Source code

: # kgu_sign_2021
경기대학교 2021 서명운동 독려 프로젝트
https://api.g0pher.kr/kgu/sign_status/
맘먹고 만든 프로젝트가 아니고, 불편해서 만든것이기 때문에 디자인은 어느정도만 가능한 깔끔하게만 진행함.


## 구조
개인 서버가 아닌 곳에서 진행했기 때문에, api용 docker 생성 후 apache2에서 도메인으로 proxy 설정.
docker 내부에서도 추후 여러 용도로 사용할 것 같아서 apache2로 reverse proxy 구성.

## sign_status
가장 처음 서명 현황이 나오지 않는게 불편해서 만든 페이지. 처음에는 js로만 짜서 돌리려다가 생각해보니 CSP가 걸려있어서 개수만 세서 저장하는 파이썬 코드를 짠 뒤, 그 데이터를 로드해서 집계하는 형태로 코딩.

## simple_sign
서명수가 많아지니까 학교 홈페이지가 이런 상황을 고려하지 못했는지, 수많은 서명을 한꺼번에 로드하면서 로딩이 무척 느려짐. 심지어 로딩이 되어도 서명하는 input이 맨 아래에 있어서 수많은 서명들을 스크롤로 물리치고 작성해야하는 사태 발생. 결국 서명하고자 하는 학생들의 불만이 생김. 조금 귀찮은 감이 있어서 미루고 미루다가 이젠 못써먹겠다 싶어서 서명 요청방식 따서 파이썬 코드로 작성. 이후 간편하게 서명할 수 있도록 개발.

● **TASK OBJECTIVE**
Starting at the line that contains "https://api.g0pher.kr/kgu/sign_status/", write out every line to the end of the entries, exactly as given.

● **REPLY**
https://api.g0pher.kr/kgu/sign_status/
맘먹고 만든 프로젝트가 아니고, 불편해서 만든것이기 때문에 디자인은 어느정도만 가능한 깔끔하게만 진행함.


## 구조
개인 서버가 아닌 곳에서 진행했기 때문에, api용 docker 생성 후 apache2에서 도메인으로 proxy 설정.
docker 내부에서도 추후 여러 용도로 사용할 것 같아서 apache2로 reverse proxy 구성.

## sign_status
가장 처음 서명 현황이 나오지 않는게 불편해서 만든 페이지. 처음에는 js로만 짜서 돌리려다가 생각해보니 CSP가 걸려있어서 개수만 세서 저장하는 파이썬 코드를 짠 뒤, 그 데이터를 로드해서 집계하는 형태로 코딩.

## simple_sign
서명수가 많아지니까 학교 홈페이지가 이런 상황을 고려하지 못했는지, 수많은 서명을 한꺼번에 로드하면서 로딩이 무척 느려짐. 심지어 로딩이 되어도 서명하는 input이 맨 아래에 있어서 수많은 서명들을 스크롤로 물리치고 작성해야하는 사태 발생. 결국 서명하고자 하는 학생들의 불만이 생김. 조금 귀찮은 감이 있어서 미루고 미루다가 이젠 못써먹겠다 싶어서 서명 요청방식 따서 파이썬 코드로 작성. 이후 간편하게 서명할 수 있도록 개발.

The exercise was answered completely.